▶ **What you have to do**:
Taking the material as a whole, state how many of its lines contain "sont". Write the number and nothing more.

START Data

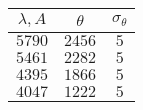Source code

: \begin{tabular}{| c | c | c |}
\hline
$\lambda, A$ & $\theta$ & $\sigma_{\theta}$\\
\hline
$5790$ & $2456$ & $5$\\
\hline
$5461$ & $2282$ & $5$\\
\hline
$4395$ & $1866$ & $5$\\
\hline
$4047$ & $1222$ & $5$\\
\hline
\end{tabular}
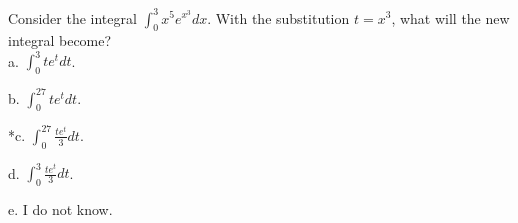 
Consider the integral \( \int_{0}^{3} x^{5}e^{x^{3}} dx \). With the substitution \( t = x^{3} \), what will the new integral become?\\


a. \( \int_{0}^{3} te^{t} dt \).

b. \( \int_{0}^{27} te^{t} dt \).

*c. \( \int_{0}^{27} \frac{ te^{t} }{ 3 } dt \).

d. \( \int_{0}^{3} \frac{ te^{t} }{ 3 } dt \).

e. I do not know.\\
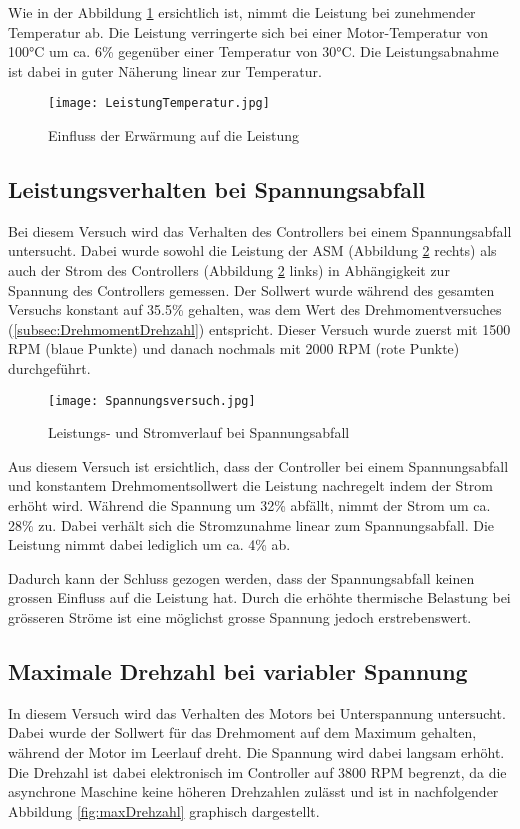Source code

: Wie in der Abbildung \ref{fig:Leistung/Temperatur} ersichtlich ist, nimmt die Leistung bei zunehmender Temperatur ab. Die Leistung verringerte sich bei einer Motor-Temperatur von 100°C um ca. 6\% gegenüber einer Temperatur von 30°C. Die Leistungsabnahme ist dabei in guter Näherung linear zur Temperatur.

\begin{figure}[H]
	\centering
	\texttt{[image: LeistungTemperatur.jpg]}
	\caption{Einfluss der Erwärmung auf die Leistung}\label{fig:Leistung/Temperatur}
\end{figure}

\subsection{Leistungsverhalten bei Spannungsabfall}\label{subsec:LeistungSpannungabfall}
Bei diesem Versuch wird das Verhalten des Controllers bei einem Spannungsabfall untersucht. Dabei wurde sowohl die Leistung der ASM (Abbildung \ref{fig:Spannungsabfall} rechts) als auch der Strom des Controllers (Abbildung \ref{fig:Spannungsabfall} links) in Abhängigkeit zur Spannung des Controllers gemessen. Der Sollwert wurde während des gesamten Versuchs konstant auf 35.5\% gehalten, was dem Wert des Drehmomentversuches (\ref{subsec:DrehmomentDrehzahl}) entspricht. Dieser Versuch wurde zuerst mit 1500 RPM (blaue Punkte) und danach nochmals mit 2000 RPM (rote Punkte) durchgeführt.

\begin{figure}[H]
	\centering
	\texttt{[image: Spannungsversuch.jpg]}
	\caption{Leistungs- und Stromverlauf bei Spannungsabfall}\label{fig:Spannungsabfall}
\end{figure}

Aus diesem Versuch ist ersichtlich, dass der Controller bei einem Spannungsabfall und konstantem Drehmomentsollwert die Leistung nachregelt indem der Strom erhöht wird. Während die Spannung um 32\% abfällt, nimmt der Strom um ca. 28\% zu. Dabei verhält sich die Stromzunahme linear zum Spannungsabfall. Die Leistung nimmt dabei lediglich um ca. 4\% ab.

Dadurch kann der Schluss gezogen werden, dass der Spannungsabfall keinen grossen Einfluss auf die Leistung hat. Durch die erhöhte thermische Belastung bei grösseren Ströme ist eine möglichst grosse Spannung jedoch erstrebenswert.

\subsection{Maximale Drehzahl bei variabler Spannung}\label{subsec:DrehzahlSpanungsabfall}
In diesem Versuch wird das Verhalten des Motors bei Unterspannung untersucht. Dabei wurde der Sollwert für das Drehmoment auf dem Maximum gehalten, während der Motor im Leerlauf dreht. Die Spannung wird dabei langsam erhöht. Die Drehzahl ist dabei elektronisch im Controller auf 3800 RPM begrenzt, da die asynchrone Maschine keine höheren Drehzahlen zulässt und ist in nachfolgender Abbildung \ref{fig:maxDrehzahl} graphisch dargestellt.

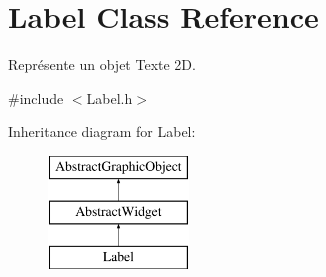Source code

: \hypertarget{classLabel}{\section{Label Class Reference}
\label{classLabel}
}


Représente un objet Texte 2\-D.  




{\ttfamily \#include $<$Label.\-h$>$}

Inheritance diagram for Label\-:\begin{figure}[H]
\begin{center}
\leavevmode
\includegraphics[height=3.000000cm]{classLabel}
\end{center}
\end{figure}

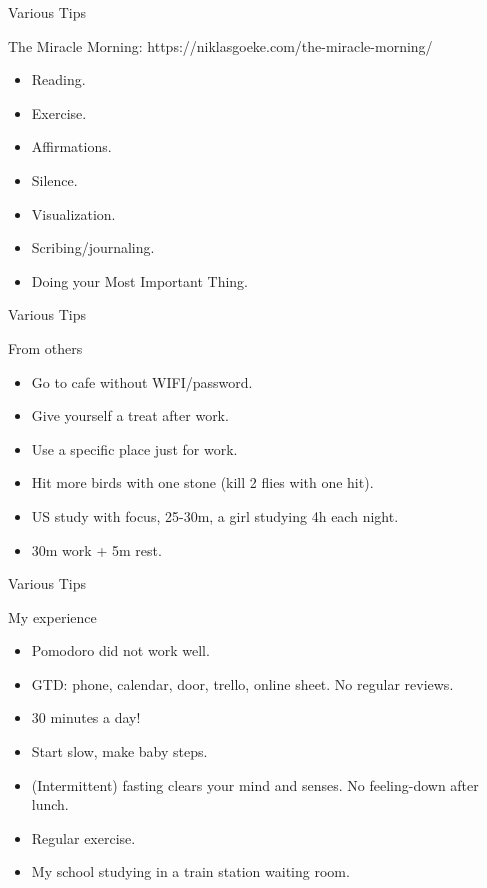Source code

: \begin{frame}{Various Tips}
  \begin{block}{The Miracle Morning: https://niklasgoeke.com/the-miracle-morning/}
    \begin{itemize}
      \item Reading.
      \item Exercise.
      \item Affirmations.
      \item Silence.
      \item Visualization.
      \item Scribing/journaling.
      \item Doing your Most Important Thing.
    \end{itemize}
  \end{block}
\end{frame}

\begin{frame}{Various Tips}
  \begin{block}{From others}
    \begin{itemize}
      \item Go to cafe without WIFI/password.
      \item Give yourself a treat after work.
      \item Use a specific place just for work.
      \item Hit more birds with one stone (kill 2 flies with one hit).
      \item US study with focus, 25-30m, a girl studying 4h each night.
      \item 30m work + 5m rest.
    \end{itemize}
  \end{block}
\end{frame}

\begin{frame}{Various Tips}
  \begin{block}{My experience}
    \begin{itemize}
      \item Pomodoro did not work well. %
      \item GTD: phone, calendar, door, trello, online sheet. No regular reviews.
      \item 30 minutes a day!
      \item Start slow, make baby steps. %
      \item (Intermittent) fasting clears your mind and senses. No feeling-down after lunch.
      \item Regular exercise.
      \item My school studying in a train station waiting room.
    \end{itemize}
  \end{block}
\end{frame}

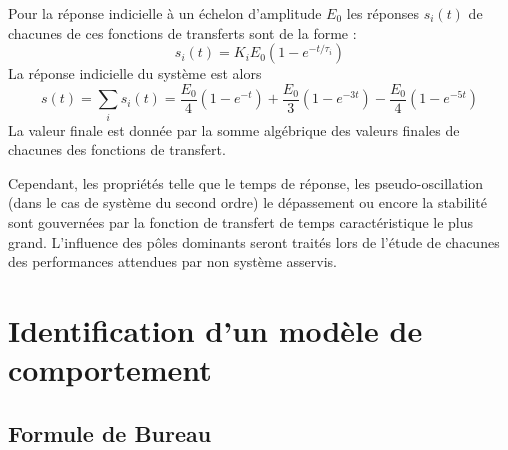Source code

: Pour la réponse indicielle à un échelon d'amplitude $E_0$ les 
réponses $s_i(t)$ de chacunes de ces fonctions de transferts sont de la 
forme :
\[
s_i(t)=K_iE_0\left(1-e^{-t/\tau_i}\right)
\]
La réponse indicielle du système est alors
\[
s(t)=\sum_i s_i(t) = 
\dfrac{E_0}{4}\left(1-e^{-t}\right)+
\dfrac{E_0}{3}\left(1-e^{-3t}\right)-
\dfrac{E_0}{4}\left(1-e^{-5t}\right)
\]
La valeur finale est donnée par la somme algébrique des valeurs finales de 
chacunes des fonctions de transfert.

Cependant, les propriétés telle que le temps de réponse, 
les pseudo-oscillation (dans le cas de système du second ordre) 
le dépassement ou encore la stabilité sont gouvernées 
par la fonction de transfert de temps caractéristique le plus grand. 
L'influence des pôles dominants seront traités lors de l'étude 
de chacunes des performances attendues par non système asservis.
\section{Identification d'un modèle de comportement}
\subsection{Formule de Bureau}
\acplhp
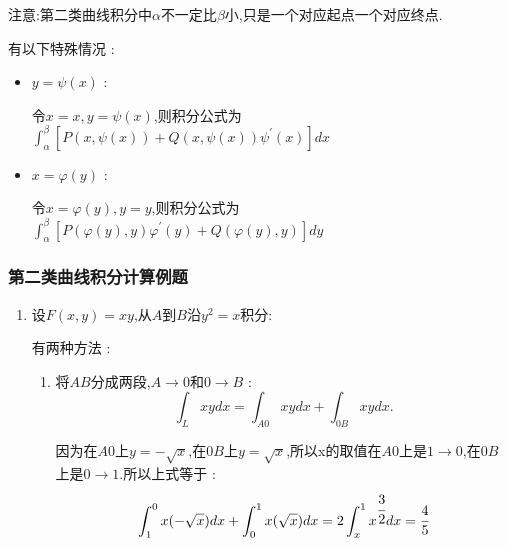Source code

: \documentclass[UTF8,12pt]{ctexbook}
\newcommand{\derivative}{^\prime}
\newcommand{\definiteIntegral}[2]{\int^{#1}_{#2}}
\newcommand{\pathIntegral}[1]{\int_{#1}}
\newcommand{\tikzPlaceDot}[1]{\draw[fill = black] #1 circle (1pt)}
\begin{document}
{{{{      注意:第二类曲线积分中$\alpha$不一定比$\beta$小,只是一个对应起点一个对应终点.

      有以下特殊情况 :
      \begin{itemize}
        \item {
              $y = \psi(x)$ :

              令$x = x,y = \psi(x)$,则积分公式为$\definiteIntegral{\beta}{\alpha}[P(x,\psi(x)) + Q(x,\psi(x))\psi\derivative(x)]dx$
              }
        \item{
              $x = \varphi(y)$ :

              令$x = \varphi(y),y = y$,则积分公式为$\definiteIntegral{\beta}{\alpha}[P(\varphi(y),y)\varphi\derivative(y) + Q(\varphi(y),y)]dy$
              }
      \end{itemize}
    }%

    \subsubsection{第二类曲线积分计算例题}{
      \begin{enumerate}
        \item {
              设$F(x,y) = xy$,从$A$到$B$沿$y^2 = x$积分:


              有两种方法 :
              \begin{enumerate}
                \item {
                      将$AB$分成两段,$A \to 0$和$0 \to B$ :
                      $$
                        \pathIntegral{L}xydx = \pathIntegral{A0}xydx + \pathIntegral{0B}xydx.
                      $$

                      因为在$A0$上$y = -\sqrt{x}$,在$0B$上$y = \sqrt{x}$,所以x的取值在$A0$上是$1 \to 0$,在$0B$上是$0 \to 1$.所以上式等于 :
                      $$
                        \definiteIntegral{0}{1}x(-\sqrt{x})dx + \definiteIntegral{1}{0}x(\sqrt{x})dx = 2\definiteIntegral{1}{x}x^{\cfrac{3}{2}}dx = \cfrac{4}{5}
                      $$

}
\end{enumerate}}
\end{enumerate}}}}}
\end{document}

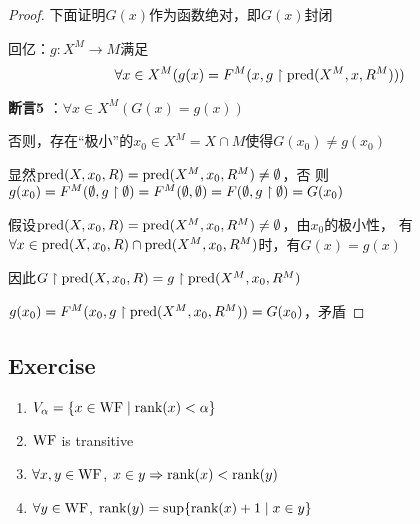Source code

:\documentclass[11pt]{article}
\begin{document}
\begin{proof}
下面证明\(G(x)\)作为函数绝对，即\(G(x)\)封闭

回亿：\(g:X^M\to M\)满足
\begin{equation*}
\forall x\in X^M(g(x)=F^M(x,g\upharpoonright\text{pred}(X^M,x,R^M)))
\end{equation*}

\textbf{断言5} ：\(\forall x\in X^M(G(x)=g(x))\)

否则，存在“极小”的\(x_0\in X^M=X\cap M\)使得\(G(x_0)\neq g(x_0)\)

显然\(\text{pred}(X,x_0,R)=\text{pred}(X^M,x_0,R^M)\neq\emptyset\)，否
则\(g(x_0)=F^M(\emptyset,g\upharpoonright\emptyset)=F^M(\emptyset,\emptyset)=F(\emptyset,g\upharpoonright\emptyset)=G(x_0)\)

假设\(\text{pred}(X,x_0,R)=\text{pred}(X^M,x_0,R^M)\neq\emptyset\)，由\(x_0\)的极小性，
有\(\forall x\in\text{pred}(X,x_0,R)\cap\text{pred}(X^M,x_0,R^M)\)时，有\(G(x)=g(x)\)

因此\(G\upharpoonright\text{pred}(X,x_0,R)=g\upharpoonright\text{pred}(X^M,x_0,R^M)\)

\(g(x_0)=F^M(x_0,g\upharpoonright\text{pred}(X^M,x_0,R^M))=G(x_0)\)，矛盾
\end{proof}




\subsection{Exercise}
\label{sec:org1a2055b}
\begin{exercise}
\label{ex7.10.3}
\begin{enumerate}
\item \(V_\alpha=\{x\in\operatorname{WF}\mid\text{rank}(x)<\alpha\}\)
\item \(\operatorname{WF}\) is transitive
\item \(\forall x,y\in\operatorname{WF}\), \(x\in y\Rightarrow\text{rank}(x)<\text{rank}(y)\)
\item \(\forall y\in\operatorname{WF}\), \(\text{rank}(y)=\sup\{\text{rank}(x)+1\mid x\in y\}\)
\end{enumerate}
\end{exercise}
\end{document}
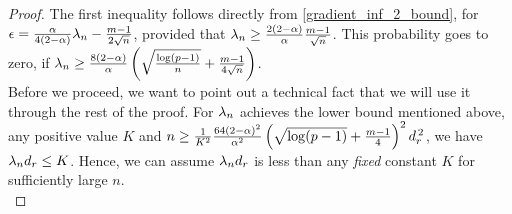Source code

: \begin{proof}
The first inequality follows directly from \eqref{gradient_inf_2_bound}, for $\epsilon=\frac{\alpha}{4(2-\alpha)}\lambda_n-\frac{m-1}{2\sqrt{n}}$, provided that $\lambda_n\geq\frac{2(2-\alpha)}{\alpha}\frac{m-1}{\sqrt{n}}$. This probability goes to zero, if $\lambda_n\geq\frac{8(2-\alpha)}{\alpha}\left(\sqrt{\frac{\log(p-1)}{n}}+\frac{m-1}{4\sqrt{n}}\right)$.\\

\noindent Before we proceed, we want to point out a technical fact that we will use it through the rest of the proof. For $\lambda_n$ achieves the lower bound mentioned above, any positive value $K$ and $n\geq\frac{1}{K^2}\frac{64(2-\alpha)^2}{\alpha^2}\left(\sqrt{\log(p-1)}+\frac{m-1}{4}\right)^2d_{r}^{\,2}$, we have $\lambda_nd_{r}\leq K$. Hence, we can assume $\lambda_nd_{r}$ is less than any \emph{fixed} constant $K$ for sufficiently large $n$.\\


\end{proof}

END Data

▶ **Reply**:
2